Anyone who has dipped a toe into the lifestyle, home, or minimalist blogosphere over the past several years probably knows the William Morris quote I'm alluding to in the title of this post:
"Have nothing in your houses that you do not know to be useful, or believe to be beautiful."
It occurred to me that much of the time, when we invoke these words it is in one of two contexts: I got rid of a bunch of stuff that was not beautiful or useful; or, look at the new thing I bought (or made), isn't it beautiful. And both of those types of posts have their place. (In particular, you know I am a huge sucker for a good decluttering Cinderella story.)
But we don't talk much about the objects that we do decide to keep in our houses, how they might become more beautiful with use, and why certain things stand the test of time.
So this series aims to correct that balance a little bit: I'll choose an object from my home that passes the William Morris Test, and talk about why. Some of these items might be mostly useful, others mostly beautiful, and a few might even have that elusive, near-perfect fusion of both qualities. Some items might be things you could buy at a store, some will be old and not available anymore, and others will be entirely one-of-a-kind. But this isn't about recommending a product.
Instead, it's about giving worthy objects a moment in the spotlight. I hope this exercise will help me appreciate the things in my home a little bit better, as well as understand what qualities make an item likely to become beloved. Maybe you're interested in considering objects in this way too?
Objects: Salt and pepper mills
Provenance: Purchased from Mrs.

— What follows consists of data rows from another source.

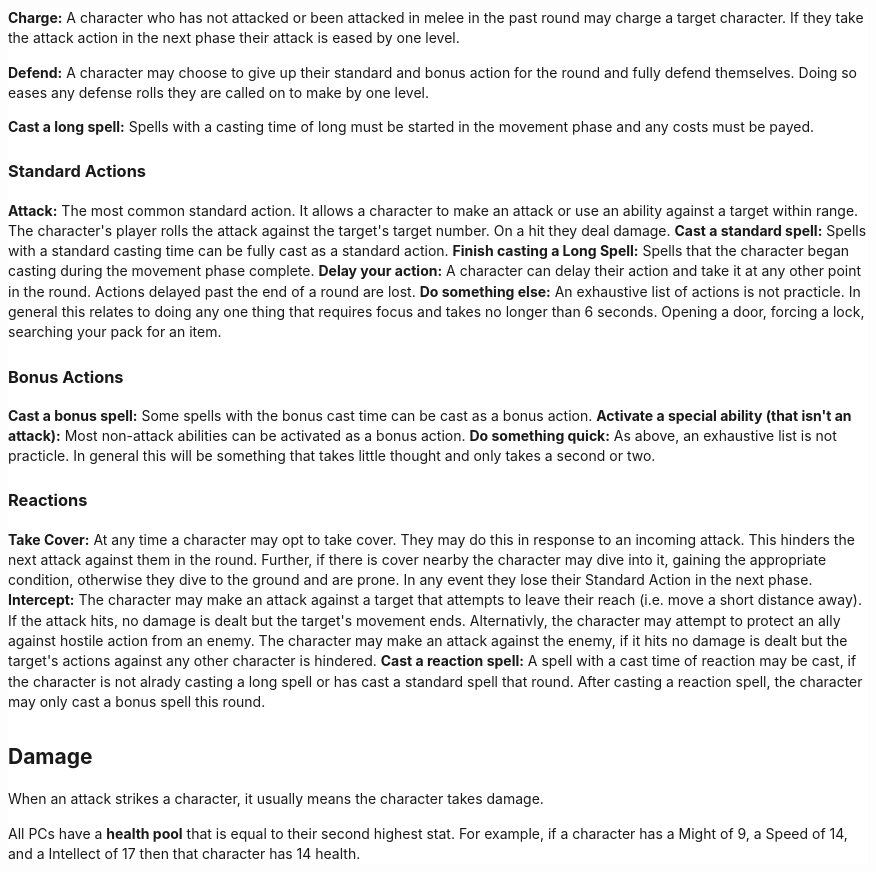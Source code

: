 **Charge:** A character who has not attacked or been attacked in melee in the past round may charge a target character. If they take the attack action in the next phase their attack is eased by one level.

**Defend:** A character may choose to give up their standard and bonus action for the round and fully defend themselves. Doing so eases any defense rolls they are called on to make by one level.

**Cast a long spell:** Spells with a casting time of long must be started in the movement phase and any costs must be payed.

### Standard Actions

**Attack:** The most common standard action. It allows a character to make an attack or use an ability against a target within range. The character's player rolls the attack against the target's target number. On a hit they deal damage.
**Cast a standard spell:** Spells with a standard casting time can be fully cast as a standard action.
**Finish casting a Long Spell:** Spells that the character began casting during the movement phase complete.
**Delay your action:** A character can delay their action and take it at any other point in the round. Actions delayed past the end of a round are lost.
**Do something else:** An exhaustive list of actions is not practicle. In general this relates to doing any one thing that requires focus and takes no longer than 6 seconds. Opening a door, forcing a lock, searching your pack for an item.

### Bonus Actions

**Cast a bonus spell:** Some spells with the bonus cast time can be cast as a bonus action.
**Activate a special ability (that isn't an attack):** Most non-attack abilities can be activated as a bonus action.
**Do something quick:** As above, an exhaustive list is not practicle. In general this will be something that takes little thought and only takes a second or two.

### Reactions

**Take Cover:** At any time a character may opt to take cover. They may do this in response to an incoming attack. This hinders the next attack against them in the round. Further, if there is cover nearby the character may dive into it, gaining the appropriate condition, otherwise they dive to the ground and are prone. In any event they lose their Standard Action in the next phase.
**Intercept:** The character may make an attack against a target that attempts to leave their reach (i.e. move a short distance away). If the attack hits, no damage is dealt but the target's movement ends. Alternativly, the character may attempt to protect an ally against hostile action from an enemy. The character may make an attack against the enemy, if it hits no damage is dealt but the target's actions against any other character is hindered.
**Cast a reaction spell:** A spell with a cast time of reaction may be cast, if the character is not alrady casting a long spell or has cast a standard spell that round. After casting a reaction spell, the character may only cast a bonus spell this round.

## Damage

When an attack strikes a character, it usually means the character takes damage.

All PCs have a **health pool** that is equal to their second highest stat. For example, if a character has a Might of 9, a Speed of 14, and a Intellect of 17 then that character has 14 health.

Cooks, Seattle, WA
Date acquired: August 2013
Maker: William Bounds, Ltd., USA
Materials: Wood, silver-tone metal, ceramic blades
Summary: I bought these matching salt and pepper mills two years ago as an anniversary present for my husband. The materials they are made of don't have anything to do with the prescribed gifts for the ninth anniversary (which are willow or pottery in the traditional system, and leather in the modern), but our kitchen was in need of a pepper grinder of better quality, and less wastefulness, than those grocery store plastic bottles of peppercorns with a built-in grinder we'd been using up until then. I picked these partly because the barrels are made of unfinished wood; I liked the idea that they might develop a patina over many years of handling and use. Maybe I will feel differently when I am older, but right now I think an anniversary present should be more about celebrating a relationship's future than its past. (And along anniversary-gift lines, the heart-shaped cut-out in each handle is a nice touch, too.)
The two mills look identical except that the knob at the top of the pepper version is silver, while that on the salt version has a dot of white enamel. Once you've noticed this you're unlikely to mix up the mills and put pepper where you wanted salt or vice versa, but the subtlety of this marking makes them a pleasingly matched set. I like the authenticity of their materials and their modest size: they fit nicely in the hand, and are easy even for a child to manipulate (admittedly, the salt mill has been tested more rigorously than the pepper mill in this regard).
And while it's mainly the meaning of these objects -- or my idea of their future meaning -- that makes them special to me, they are undeniably useful as well. The cranks turn easily and and efficiently, though you can feel a pleasing crunch as the blades slice into a peppercorn or a salt crystal. The blades have never yet gotten gummed up or stuck, and the simple, straightforward mechanism makes me confident that they will continue working for a long time to come. And now again I think we might be back to metaphor.